CAM is content address memory. The data written to the CAM is compared with each of its internally stored data and returns the address of all internal data that is the same as the port data. Simply put, RAM is a write address, a storage unit for reading data; CAM and RAM are just the opposite.

In addition to block RAM, Xilinx and Lattice FPGAs can also flexibly configure LUTs into RAM, ROM, FIFO, and other memory structures.

4. Rich routing resources Routing resources connect all the units in the FPGA. The length and technology of the connection determine the driving ability and transmission speed of signals on the connection lines. Distribution of wiring resources:

1) global dedicated routing resources: to complete the device's internal global clock and global reset / set the wiring;

2) Long-term resources: used to complete the wiring of some high-speed signals between the device Bank and some second global clock signals (do not know what is the "second global clock signal");

3) Short-term resources: used to complete the logical interconnection and wiring between basic logic units;

4) Others: There are various wiring resources, dedicated clocks, and reset control signal lines inside the logic unit.

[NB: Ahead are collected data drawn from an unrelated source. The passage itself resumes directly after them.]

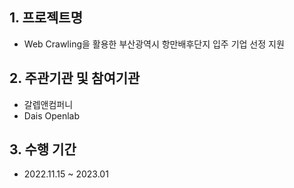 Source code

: ## 1. 프로젝트명
 - Web Crawling을 활용한 부산광역시 항만배후단지 입주 기업 선정 지원
## 2. 주관기관 및 참여기관
 - 갈렙앤컴퍼니
 - Dais Openlab
## 3. 수행 기간
 - 2022.11.15 ~ 2023.01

Since in the design process, the layout and router automatically selects the underlying unit module used for the connection of available routing resources according to the topological structure and constraint conditions of the input logic netlist, the routing resources are often ignored. In fact, there is a direct relationship between the optimization and use of routing resources and the implementation results.

5. Underlying embedded functional units (the book gives a lot of examples, but these Dongdong depends on which company's which model of the chip is embedded with any resource decision)

6. There are differences between the embedded hard core and the “underlying embedded unit”. The hard cores referred to here are those whose generality is relatively weak. Not all FPGA devices contain hard cores.